Background: Beta thalassemia is an autosomal recessive disorder that is caused by reduced synthesis of beta-globin chains. Mutations in the HBB gene are responsible for the disease. Most of the common genetic defects in β-thalassemia occur due to point mutations and small deletions in the β-globin gene.Method: Proband and his family were referred to Kawsar Human Genetics Research Center (KHGRC, Tehran, Iran). The proband was a 10 year old boy who underwent blood transfusion for three times during his life. Blood samples were collected, and genomic DNA was extracted using salting out procedure. DNA analyses were performed using ARMS PCR (Amplification Refractory Mutation System), MLPA (Multiplex Ligation-dependent Probe Amplification) and Sanger sequencing. Results: According to the CBC electrophoresis result, the proband’s mother was normal (MCV: 96.4, MCH: 31.6, Hb: 13.1, HbA2: 3, HbF: 0.4); the proband’s father was carrier of beta thalassemia (MCV: 63.6, MCH: 19.7, Hb: 14, HbA2: 4.9, HbF: 0). Using ARMS-PCR showed homozygote mutation in the proband and heterozygote mutation in probands’s father.

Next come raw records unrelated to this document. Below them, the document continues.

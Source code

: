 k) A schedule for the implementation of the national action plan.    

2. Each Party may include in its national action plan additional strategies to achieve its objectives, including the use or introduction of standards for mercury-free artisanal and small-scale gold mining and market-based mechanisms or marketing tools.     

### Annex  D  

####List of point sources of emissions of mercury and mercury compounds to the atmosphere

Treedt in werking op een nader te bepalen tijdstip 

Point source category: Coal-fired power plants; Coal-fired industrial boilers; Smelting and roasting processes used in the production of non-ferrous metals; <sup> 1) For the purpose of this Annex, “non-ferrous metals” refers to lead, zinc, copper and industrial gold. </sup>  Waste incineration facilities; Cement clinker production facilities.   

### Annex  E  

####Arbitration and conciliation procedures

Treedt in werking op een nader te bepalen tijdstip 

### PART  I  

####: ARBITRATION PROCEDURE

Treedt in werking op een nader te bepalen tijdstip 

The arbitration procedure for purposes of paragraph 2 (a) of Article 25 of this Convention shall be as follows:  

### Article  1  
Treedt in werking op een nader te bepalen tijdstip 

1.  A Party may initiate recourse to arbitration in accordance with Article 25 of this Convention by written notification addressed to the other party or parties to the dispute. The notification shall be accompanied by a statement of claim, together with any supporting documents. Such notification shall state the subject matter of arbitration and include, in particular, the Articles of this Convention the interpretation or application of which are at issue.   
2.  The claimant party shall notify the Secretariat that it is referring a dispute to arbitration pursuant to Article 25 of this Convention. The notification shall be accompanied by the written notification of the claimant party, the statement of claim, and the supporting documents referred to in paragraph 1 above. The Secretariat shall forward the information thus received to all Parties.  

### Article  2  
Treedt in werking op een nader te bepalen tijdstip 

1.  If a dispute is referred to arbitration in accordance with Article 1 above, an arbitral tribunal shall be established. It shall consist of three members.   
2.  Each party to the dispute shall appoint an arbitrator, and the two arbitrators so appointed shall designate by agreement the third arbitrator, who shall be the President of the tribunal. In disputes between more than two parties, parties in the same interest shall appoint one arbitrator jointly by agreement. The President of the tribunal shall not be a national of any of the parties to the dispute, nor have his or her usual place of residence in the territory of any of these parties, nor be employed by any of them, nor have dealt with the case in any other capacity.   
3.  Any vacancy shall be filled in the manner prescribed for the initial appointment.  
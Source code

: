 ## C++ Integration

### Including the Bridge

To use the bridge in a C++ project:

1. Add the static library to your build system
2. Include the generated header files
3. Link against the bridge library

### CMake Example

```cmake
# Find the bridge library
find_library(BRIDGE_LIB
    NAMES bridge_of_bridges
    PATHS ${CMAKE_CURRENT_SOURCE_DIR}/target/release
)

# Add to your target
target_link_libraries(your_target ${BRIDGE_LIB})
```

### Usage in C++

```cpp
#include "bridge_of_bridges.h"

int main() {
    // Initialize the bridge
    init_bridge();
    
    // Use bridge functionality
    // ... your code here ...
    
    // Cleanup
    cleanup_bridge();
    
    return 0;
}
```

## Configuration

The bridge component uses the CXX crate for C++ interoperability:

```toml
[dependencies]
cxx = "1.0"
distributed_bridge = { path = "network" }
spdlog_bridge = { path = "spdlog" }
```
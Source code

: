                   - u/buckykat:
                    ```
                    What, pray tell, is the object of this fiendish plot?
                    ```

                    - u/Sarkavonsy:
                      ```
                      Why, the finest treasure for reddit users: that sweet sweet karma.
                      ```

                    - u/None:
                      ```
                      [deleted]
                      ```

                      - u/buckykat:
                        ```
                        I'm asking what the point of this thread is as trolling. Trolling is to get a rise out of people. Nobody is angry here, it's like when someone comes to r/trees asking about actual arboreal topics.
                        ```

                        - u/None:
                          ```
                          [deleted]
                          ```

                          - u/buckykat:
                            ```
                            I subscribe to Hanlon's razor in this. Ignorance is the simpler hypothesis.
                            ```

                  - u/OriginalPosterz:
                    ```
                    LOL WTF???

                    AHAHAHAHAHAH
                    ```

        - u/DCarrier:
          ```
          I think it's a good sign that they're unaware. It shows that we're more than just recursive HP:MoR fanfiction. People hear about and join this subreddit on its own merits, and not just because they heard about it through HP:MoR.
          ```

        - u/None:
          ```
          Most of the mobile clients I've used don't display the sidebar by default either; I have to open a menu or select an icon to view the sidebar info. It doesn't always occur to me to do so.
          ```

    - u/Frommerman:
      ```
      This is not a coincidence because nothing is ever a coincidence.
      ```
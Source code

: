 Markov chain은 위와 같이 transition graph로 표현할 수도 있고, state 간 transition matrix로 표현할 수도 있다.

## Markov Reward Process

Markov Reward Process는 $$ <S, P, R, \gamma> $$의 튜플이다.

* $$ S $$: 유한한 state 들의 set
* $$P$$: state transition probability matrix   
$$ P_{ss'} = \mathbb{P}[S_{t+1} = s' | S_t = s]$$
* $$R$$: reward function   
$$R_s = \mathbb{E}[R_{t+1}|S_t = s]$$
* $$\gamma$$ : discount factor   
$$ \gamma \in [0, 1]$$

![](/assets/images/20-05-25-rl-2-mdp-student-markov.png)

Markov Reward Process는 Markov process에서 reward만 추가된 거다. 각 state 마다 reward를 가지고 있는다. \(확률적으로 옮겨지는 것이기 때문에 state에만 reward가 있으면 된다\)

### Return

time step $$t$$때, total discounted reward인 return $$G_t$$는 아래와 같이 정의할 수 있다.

Both mutations were the same (frameshift (–AA)) but no mutation were found in the mother. This could be four possibilities for it: 1. Simultaneous occurrence of Alpha triplication with heterozygote frameshift (–AA). 2. Denovo deletion or duplication in HBB 3. Non-Parental Event 4. Denovo frameshift (–AA) mutation. 5. Maternal gonadal mosaicism. Possibility of 1-3 was rule out using MLPA and Identifiler kit. The only explanation could be denovo frameshift mutation in mother or gonadal mosaicism which needs more investigation.Conclusion: The result of this case study suggested that complete molecular testing must be performed in complex cases like what we have in this study which can help the family in prenatal diagnosis of their future embryos.